Au Tessin, les prix de l'essence ont chuté de manière spectaculaire avec l'arrivée d'un nouveau fournisseur. Ailleurs, les prix s'alignent curieusement. Un conseiller national soupçonne l'existence d'ententes. Il a donc saisi la Commission de la concurrence.
1/4
Depuis que les prix de l'essence ont augmenté, les stations-service font l'objet d'une attention toute particulière.
Photo: Sven Thomann
LucienFluri05.jpg
Lucien Fluri

Une baisse pour le moins spectaculaire. A peine six heures après l’ouverture de la première station-service de l’entreprise Etzelpark au Tessin, les prix à la pompe ont chuté de 19 centimes par litre d’essence. Depuis, une question habite bon nombre de Tessinois: ont-ils payé leur carburant bien trop cher ces dernières années?

C’est en tout cas le sentiment du conseiller national socialiste vaudois Benoît Gaillard. Mais son regard ne se limite pas au Tessin. L’élu s’appuie sur des observations préoccupantes qui lui ont été remontées après l’analyse de 887’353 cas de relèvement de prix dans 591 stations-service suisses entre janvier 2024 et avril 2026.

Pour Benoît Gaillard, une chose est sûre: la Commission de la concurrence (Comco) doit examiner de plus près la question de l’établissement des prix dans les stations-service suisses. Le socialiste a donc adressé un courrier à l’autorité afin de lui faire part de ses soupçons. Ce document, consulté par Blick, affirme que «les événements survenus au Tessin permettent fortement de soupçonner des ententes sur les prix entre les différents acteurs du marché, dans le but de maintenir des marges élevées».

Les prix augmentent et baissent toujours simultanément

Que révèlent les données dont dispose l’élu? Des chaînes de stations-service indépendantes les unes des autres afficheraient des prix pratiquement identiques, qu’elles augmenteraient ou diminueraient presque simultanément, et dans les mêmes proportions. A Pfäffikon (SZ), par exemple, l’analyse de 420 relevés permet de démontrer que deux exploitants ont pratiqué des prix quasi similaires entre février 2022 et octobre 2023.

Benoît Gaillard reconnaît qu’il ne s’agit pas là d’une preuve irréfutable. Ces éléments constituent toutefois, selon lui, des «indices» d’ententes illicites. «Il est normal que les prix évoluent globalement dans la même direction au sein de la branche. En revanche, les synchronisations et la régularité observées ne s’expliquent pas sans une coordination des prix, au moins informelle», estime le Vaudois.

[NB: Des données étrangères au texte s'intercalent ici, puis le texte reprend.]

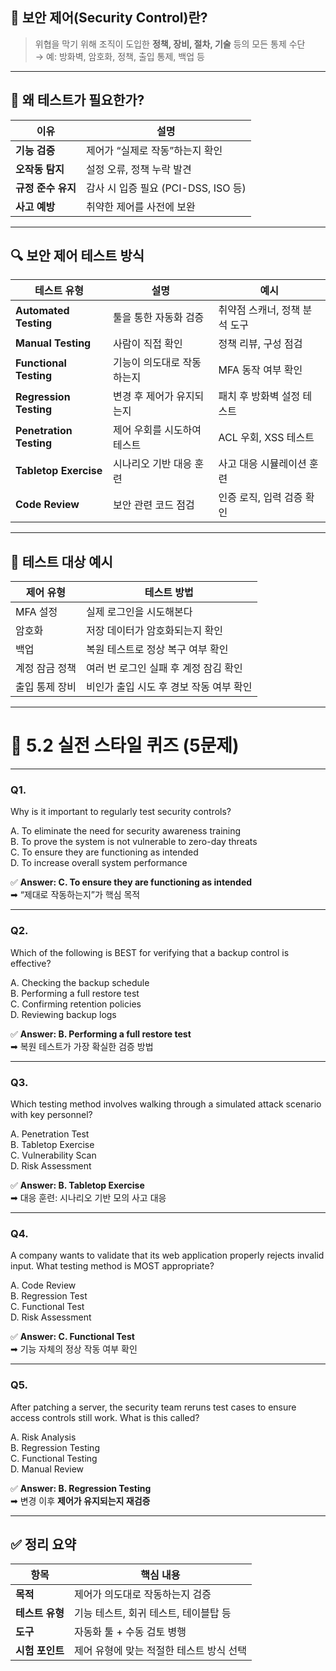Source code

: ## 🧱 보안 제어(Security Control)란?

> 위협을 막기 위해 조직이 도입한 **정책, 장비, 절차, 기술** 등의 모든 통제 수단  
> → 예: 방화벽, 암호화, 정책, 출입 통제, 백업 등

---

## 🧪 왜 테스트가 필요한가?

|이유|설명|
|---|---|
|**기능 검증**|제어가 “실제로 작동”하는지 확인|
|**오작동 탐지**|설정 오류, 정책 누락 발견|
|**규정 준수 유지**|감사 시 입증 필요 (PCI-DSS, ISO 등)|
|**사고 예방**|취약한 제어를 사전에 보완|

---

## 🔍 보안 제어 테스트 방식

|테스트 유형|설명|예시|
|---|---|---|
|**Automated Testing**|툴을 통한 자동화 검증|취약점 스캐너, 정책 분석 도구|
|**Manual Testing**|사람이 직접 확인|정책 리뷰, 구성 점검|
|**Functional Testing**|기능이 의도대로 작동하는지|MFA 동작 여부 확인|
|**Regression Testing**|변경 후 제어가 유지되는지|패치 후 방화벽 설정 테스트|
|**Penetration Testing**|제어 우회를 시도하여 테스트|ACL 우회, XSS 테스트|
|**Tabletop Exercise**|시나리오 기반 대응 훈련|사고 대응 시뮬레이션 훈련|
|**Code Review**|보안 관련 코드 점검|인증 로직, 입력 검증 확인|

---

## 🔄 테스트 대상 예시

|제어 유형|테스트 방법|
|---|---|
|MFA 설정|실제 로그인을 시도해본다|
|암호화|저장 데이터가 암호화되는지 확인|
|백업|복원 테스트로 정상 복구 여부 확인|
|계정 잠금 정책|여러 번 로그인 실패 후 계정 잠김 확인|
|출입 통제 장비|비인가 출입 시도 후 경보 작동 여부 확인|

---

# 🧪 5.2 실전 스타일 퀴즈 (5문제)

---

### **Q1.**

Why is it important to regularly test security controls?

A. To eliminate the need for security awareness training  
B. To prove the system is not vulnerable to zero-day threats  
C. To ensure they are functioning as intended  
D. To increase overall system performance

✅ **Answer: C. To ensure they are functioning as intended**  
➡ “제대로 작동하는지”가 핵심 목적

---

### **Q2.**

Which of the following is BEST for verifying that a backup control is effective?

A. Checking the backup schedule  
B. Performing a full restore test  
C. Confirming retention policies  
D. Reviewing backup logs

✅ **Answer: B. Performing a full restore test**  
➡ 복원 테스트가 가장 확실한 검증 방법

---

### **Q3.**

Which testing method involves walking through a simulated attack scenario with key personnel?

A. Penetration Test  
B. Tabletop Exercise  
C. Vulnerability Scan  
D. Risk Assessment

✅ **Answer: B. Tabletop Exercise**  
➡ 대응 훈련: 시나리오 기반 모의 사고 대응

---

### **Q4.**

A company wants to validate that its web application properly rejects invalid input. What testing method is MOST appropriate?

A. Code Review  
B. Regression Test  
C. Functional Test  
D. Risk Assessment

✅ **Answer: C. Functional Test**  
➡ 기능 자체의 정상 작동 여부 확인

---

### **Q5.**

After patching a server, the security team reruns test cases to ensure access controls still work. What is this called?

A. Risk Analysis  
B. Regression Testing  
C. Functional Testing  
D. Manual Review

✅ **Answer: B. Regression Testing**  
➡ 변경 이후 **제어가 유지되는지 재검증**

---

## ✅ 정리 요약

|항목|핵심 내용|
|---|---|
|**목적**|제어가 의도대로 작동하는지 검증|
|**테스트 유형**|기능 테스트, 회귀 테스트, 테이블탑 등|
|**도구**|자동화 툴 + 수동 검토 병행|
|**시험 포인트**|제어 유형에 맞는 적절한 테스트 방식 선택|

«Les seules données de prix ne permettent pas de déterminer si cette coordination constitue une entente au sens du droit des cartels, poursuit-il. Mais la constance des schémas observés soulève des questions.» Il espère désormais que la Comco apportera des réponses concrètes à ses questions. A ses yeux, l’enjeu est important: «Le prix de l’essence pèse lourdement sur le budget des ménages. Les compagnies pétrolières et les distributeurs ne doivent pas profiter de la situation géopolitique pour gonfler leurs marges.» Il ne comprend pas non plus le fait que le conseiller fédéral Albert Rösti n’intervienne pas.

La Comco ne voit pour l’instant aucun signe

Dans le cas tessinois, la Commission de la concurrence vient toutefois d’indiquer qu’elle ne voyait aucune raison d’intervenir. Dans une réponse au «Corriere del Ticino», elle a expliqué que la baisse des prix constituait une conséquence normale d’un renforcement de la concurrence. Ces dernières années, la commission a par ailleurs examiné le marché à plusieurs reprises sans constater d’ententes.

L’Association tessinoise des stations-service partage cette analyse. Selon elle, cette forte baisse des prix s’explique par une «stratégie d’entrée sur le marché particulièrement agressive». Une politique qui, à long terme, serait difficilement viable sur le plan économique.